Walters didn’t answer.
“Actually, maybe it’s more like the Yellow Brick Road. In The Wizard of Oz, you know?”
George Walters nodded slowly.
“Listen, Mr. Walters, I’ve called Klipra’s solicitor and a couple of the returning small-time shareholders. In the last few days Ellem Ltd has bought up your shares in Phuridell. None of the others would be able to refinance Phuridell, so they’re just happy they’ve left a company but haven’t lost all of their investment. You say you’re not interested in the owners, Mr. Walters, but you look like a responsible man. And Ellem is your new owner.”
Walters took off his sunglasses and rubbed his eyes with the back of his hand.
“Will you tell me who’s behind Ellem Ltd, Mr. Walters?”
The drills started again, and Harry had to move closer to him to hear.
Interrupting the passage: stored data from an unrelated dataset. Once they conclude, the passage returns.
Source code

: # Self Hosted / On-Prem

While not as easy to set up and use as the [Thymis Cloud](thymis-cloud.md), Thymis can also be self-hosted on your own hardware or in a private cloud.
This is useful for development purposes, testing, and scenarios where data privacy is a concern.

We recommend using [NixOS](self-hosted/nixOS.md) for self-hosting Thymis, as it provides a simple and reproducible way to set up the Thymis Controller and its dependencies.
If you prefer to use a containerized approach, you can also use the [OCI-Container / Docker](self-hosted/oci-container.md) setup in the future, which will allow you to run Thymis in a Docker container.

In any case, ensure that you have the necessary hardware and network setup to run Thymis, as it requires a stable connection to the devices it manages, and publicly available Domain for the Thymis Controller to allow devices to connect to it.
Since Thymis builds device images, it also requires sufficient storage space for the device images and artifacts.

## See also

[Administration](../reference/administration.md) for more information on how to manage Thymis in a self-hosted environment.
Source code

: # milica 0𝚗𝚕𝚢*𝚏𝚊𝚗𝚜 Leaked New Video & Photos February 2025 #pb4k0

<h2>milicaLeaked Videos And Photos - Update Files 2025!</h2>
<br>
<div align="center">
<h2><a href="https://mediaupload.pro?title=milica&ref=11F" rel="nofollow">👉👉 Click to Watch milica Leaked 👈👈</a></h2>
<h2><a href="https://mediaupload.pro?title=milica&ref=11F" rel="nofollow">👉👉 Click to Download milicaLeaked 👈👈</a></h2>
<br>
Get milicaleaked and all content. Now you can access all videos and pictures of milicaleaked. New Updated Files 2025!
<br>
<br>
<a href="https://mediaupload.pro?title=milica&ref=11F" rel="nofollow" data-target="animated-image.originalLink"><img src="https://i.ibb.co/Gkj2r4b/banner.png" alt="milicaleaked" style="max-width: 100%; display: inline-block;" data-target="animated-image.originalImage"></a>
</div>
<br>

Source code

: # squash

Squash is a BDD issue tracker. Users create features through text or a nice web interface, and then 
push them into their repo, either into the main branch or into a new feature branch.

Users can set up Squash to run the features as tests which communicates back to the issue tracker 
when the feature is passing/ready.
Harry nodded. “I just wanted to hear you say that,” he shouted back.
47
Friday, January 24
Ivar Løken knew it was over. Not a fiber in his body had given up, but it was over. The panic came in waves, washed over him and retreated. And all the time he knew he was going to die. It was a wholly intellectual conclusion, but the certainty trickled through him like ice melting. The time he had walked into the booby trap at My Lai and stood there with a bamboo stake stinking of shit through his thigh and another through his foot up to the knee he hadn’t for one second thought he was going to die. When he lay shaking with fever in Japan and they said his foot would have to be amputated he had said he would rather die, but he knew that death was not an alternative, it was impossible. When they had brought an anesthetic, he had knocked the syringe out of the nurse’s hand.
Idiotic. Then they had let him keep his foot. As long as there’s pain there’s life he had scratched into the wall above the bed. He had been at the hospital in Okabe for almost a year before he won his fight against his own infected blood.
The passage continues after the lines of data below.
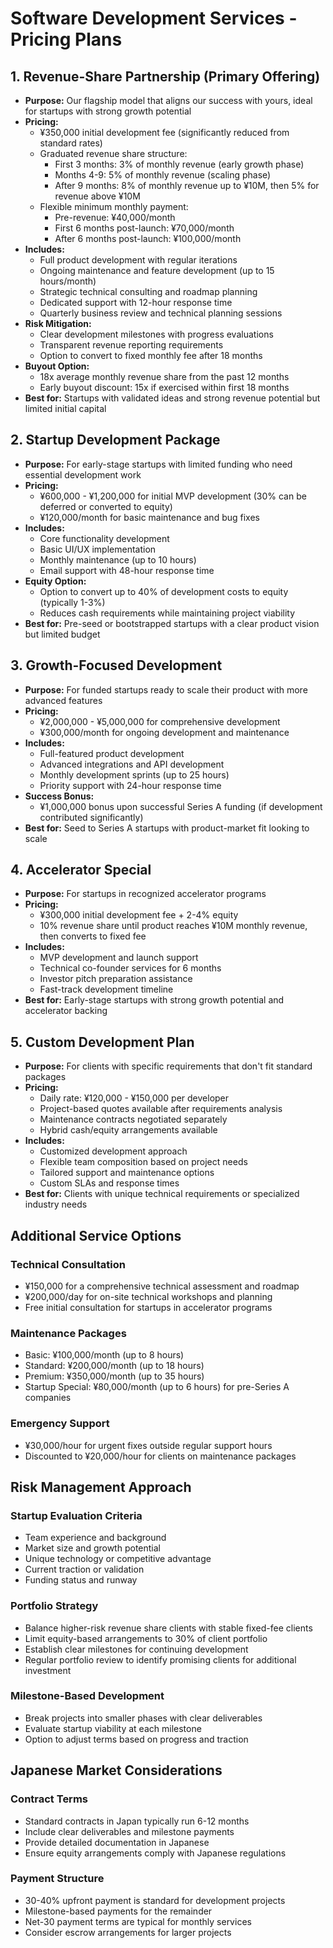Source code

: # Software Development Services - Pricing Plans

## 1. Revenue-Share Partnership (Primary Offering)
- **Purpose:** Our flagship model that aligns our success with yours, ideal for startups with strong growth potential
- **Pricing:**
  - ¥350,000 initial development fee (significantly reduced from standard rates)
  - Graduated revenue share structure:
    - First 3 months: 3% of monthly revenue (early growth phase)
    - Months 4-9: 5% of monthly revenue (scaling phase)
    - After 9 months: 8% of monthly revenue up to ¥10M, then 5% for revenue above ¥10M
  - Flexible minimum monthly payment:
    - Pre-revenue: ¥40,000/month
    - First 6 months post-launch: ¥70,000/month
    - After 6 months post-launch: ¥100,000/month
- **Includes:**
  - Full product development with regular iterations
  - Ongoing maintenance and feature development (up to 15 hours/month)
  - Strategic technical consulting and roadmap planning
  - Dedicated support with 12-hour response time
  - Quarterly business review and technical planning sessions
- **Risk Mitigation:**
  - Clear development milestones with progress evaluations
  - Transparent revenue reporting requirements
  - Option to convert to fixed monthly fee after 18 months
- **Buyout Option:** 
  - 18x average monthly revenue share from the past 12 months
  - Early buyout discount: 15x if exercised within first 18 months
- **Best for:** Startups with validated ideas and strong revenue potential but limited initial capital

## 2. Startup Development Package
- **Purpose:** For early-stage startups with limited funding who need essential development work
- **Pricing:** 
  - ¥600,000 - ¥1,200,000 for initial MVP development (30% can be deferred or converted to equity)
  - ¥120,000/month for basic maintenance and bug fixes
- **Includes:**
  - Core functionality development
  - Basic UI/UX implementation
  - Monthly maintenance (up to 10 hours)
  - Email support with 48-hour response time
- **Equity Option:**
  - Option to convert up to 40% of development costs to equity (typically 1-3%)
  - Reduces cash requirements while maintaining project viability
- **Best for:** Pre-seed or bootstrapped startups with a clear product vision but limited budget

## 3. Growth-Focused Development
- **Purpose:** For funded startups ready to scale their product with more advanced features
- **Pricing:**
  - ¥2,000,000 - ¥5,000,000 for comprehensive development
  - ¥300,000/month for ongoing development and maintenance
- **Includes:**
  - Full-featured product development
  - Advanced integrations and API development
  - Monthly development sprints (up to 25 hours)
  - Priority support with 24-hour response time
- **Success Bonus:**
  - ¥1,000,000 bonus upon successful Series A funding (if development contributed significantly)
- **Best for:** Seed to Series A startups with product-market fit looking to scale

## 4. Accelerator Special
- **Purpose:** For startups in recognized accelerator programs
- **Pricing:**
  - ¥300,000 initial development fee + 2-4% equity
  - 10% revenue share until product reaches ¥10M monthly revenue, then converts to fixed fee
- **Includes:**
  - MVP development and launch support
  - Technical co-founder services for 6 months
  - Investor pitch preparation assistance
  - Fast-track development timeline
- **Best for:** Early-stage startups with strong growth potential and accelerator backing

## 5. Custom Development Plan
- **Purpose:** For clients with specific requirements that don't fit standard packages
- **Pricing:**
  - Daily rate: ¥120,000 - ¥150,000 per developer
  - Project-based quotes available after requirements analysis
  - Maintenance contracts negotiated separately
  - Hybrid cash/equity arrangements available
- **Includes:**
  - Customized development approach
  - Flexible team composition based on project needs
  - Tailored support and maintenance options
  - Custom SLAs and response times
- **Best for:** Clients with unique technical requirements or specialized industry needs

## Additional Service Options

### Technical Consultation
- ¥150,000 for a comprehensive technical assessment and roadmap
- ¥200,000/day for on-site technical workshops and planning
- Free initial consultation for startups in accelerator programs

### Maintenance Packages
- Basic: ¥100,000/month (up to 8 hours)
- Standard: ¥200,000/month (up to 18 hours)
- Premium: ¥350,000/month (up to 35 hours)
- Startup Special: ¥80,000/month (up to 6 hours) for pre-Series A companies

### Emergency Support
- ¥30,000/hour for urgent fixes outside regular support hours
- Discounted to ¥20,000/hour for clients on maintenance packages

## Risk Management Approach

### Startup Evaluation Criteria
- Team experience and background
- Market size and growth potential
- Unique technology or competitive advantage
- Current traction or validation
- Funding status and runway

### Portfolio Strategy
- Balance higher-risk revenue share clients with stable fixed-fee clients
- Limit equity-based arrangements to 30% of client portfolio
- Establish clear milestones for continuing development
- Regular portfolio review to identify promising clients for additional investment

### Milestone-Based Development
- Break projects into smaller phases with clear deliverables
- Evaluate startup viability at each milestone
- Option to adjust terms based on progress and traction

## Japanese Market Considerations

### Contract Terms
- Standard contracts in Japan typically run 6-12 months
- Include clear deliverables and milestone payments
- Provide detailed documentation in Japanese
- Ensure equity arrangements comply with Japanese regulations

### Payment Structure
- 30-40% upfront payment is standard for development projects
- Milestone-based payments for the remainder
- Net-30 payment terms are typical for monthly services
- Consider escrow arrangements for larger projects
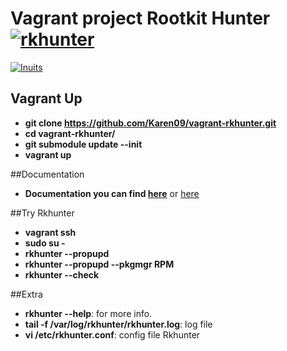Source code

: # Vagrant project  Rootkit Hunter [![rkhunter](https://github.com/Karen09/vagrant-rkhunter/blob/master/docs/Rkhunter.jpg)](http://rkhunter.sourceforge.net)
[![Inuits](https://pbs.twimg.com/profile_images/2632907428/49cdc6bf20e6dfde2d8f75b1a06e2dbd_normal.png)](https://inuits.eu)

## Vagrant Up

* **git clone https://github.com/Karen09/vagrant-rkhunter.git**
* **cd vagrant-rkhunter/**
* **git submodule update --init**
* **vagrant up**

##Documentation

* **Documentation you can find [here](https://github.com/thbe/puppet-rkhunter/blob/master/README.md)** or [here](docs/README.md)

##Try Rkhunter

* **vagrant ssh**
* **sudo su -**
* **rkhunter --propupd**
* **rkhunter --propupd --pkgmgr RPM**
* **rkhunter --check**

##Extra

* **rkhunter --help**: for more info.
* **tail -f /var/log/rkhunter/rkhunter.log**: log file
* **vi /etc/rkhunter.conf**: config file Rkhunter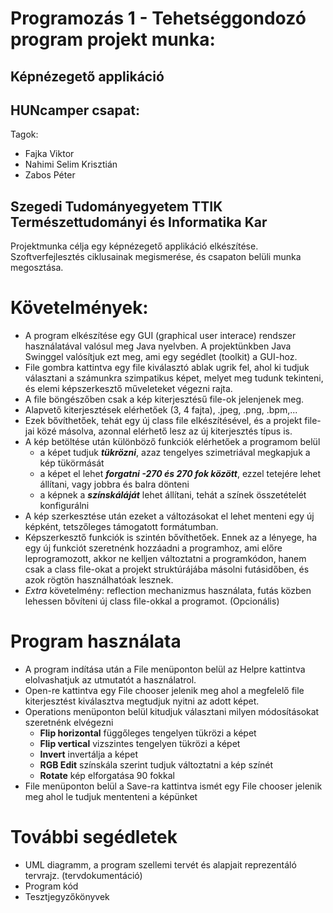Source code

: # Programozás 1 - Tehetséggondozó program projekt munka:
## Képnézegető applikáció

## HUNcamper csapat:
Tagok:
- Fajka Viktor
- Nahimi Selim Krisztián
- Zabos Péter

## Szegedi Tudományegyetem TTIK Természettudományi és Informatika Kar

Projektmunka célja egy képnézegető applikáció elkészítése. Szoftverfejlesztés ciklusainak megismerése, és csapaton belüli munka megosztása.

# Követelmények:
- A program elkészítése egy GUI (graphical user interace) rendszer használatával valósul meg Java nyelvben. A projektünkben Java Swinggel valósítjuk ezt meg, ami egy segédlet (toolkit) a GUI-hoz.
- File gombra kattintva egy file kiválasztó ablak ugrik fel, ahol ki tudjuk választani a számunkra szimpatikus képet, melyet meg tudunk tekinteni, és elemi képszerkesztő műveleteket végezni rajta.
- A file böngészőben csak a kép kiterjesztésű file-ok jelenjenek meg.
- Alapvető kiterjesztések elérhetőek (3, 4 fajta), .jpeg, .png, .bpm,...
- Ezek bővíthetőek, tehát egy új class file elkészítésével, és a projekt file-jai közé másolva, azonnal elérhető lesz az új kiterjesztés típus is.
- A kép betöltése után különböző funkciók elérhetőek a programom belül
  - a képet tudjuk ***tükrözni***, azaz tengelyes szimetriával megkapjuk a kép tükörmását
  - a képet el lehet ***forgatni -270 és 270 fok között***, ezzel tetejére lehet állítani, vagy jobbra és balra dönteni
  - a képnek a ***színskáláját*** lehet állítani, tehát a színek összetételét konfigurálni
- A kép szerkesztése után ezeket a változásokat el lehet menteni egy új képként, tetszőleges támogatott formátumban.
- Képszerkesztő funkciók is szintén bővíthetőek. Ennek az a lényege, ha egy új funkciót szeretnénk hozzáadni a programhoz, ami előre leprogramozott, akkor ne kelljen változtatni a programkódon, hanem csak a class file-okat a projekt struktúrájába másolni futásidőben, és azok rögtön használhatóak lesznek.
- *Extra* követelmény: reflection mechanizmus használata, futás közben lehessen bővíteni új class file-okkal a programot. (Opcionális)

# Program használata
- A program indítása után a File menüponton belül az Helpre kattintva elolvashatjuk az utmutatót a használatrol. 
- Open-re kattintva egy File chooser jelenik meg ahol a megfelelő file kiterjesztést kiválasztva megtudjuk nyitni az adott képet.
- Operations menüponton belül kitudjuk választani milyen módosításokat szeretnénk elvégezni
  - **Flip horizontal** függőleges tengelyen tükrözi a képet 
  - **Flip vertical** vizszintes tengelyen tükrözi a képet
  - **Invert** invertálja a képet
  - **RGB Edit** színskála szerint tudjuk változtatni a kép színét
  - **Rotate** kép elforgatása 90 fokkal
- File menüponton belül a Save-ra kattintva ismét egy File chooser jelenik meg ahol le tudjuk mententeni a képünket

  

# További segédletek

- UML diagramm, a program szellemi tervét és alapjait reprezentáló tervrajz. (tervdokumentáció)
- Program kód
- Tesztjegyzőkönyvek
He told himself he had lived a long life. Long. That was something after all. And he had seen others who had gone through worse. So why resist? His body said no, the way he had said no all his life. Had said no to crossing the line when desire was driving him, said no to letting them crack him when the military dismissed him, said no to feeling sorry for himself when humiliation lashed him and reopened sores. Primarily, though, he had said no to closing his eyes. For that reason he had absorbed everything: wars, suffering, brutality, courage and humanity. So much that he could say without fear of contradiction that he had lived a long life. Not even now did he close his eyes; he barely blinked. Løken knew he was going to die. If he’d had tears he would have cried.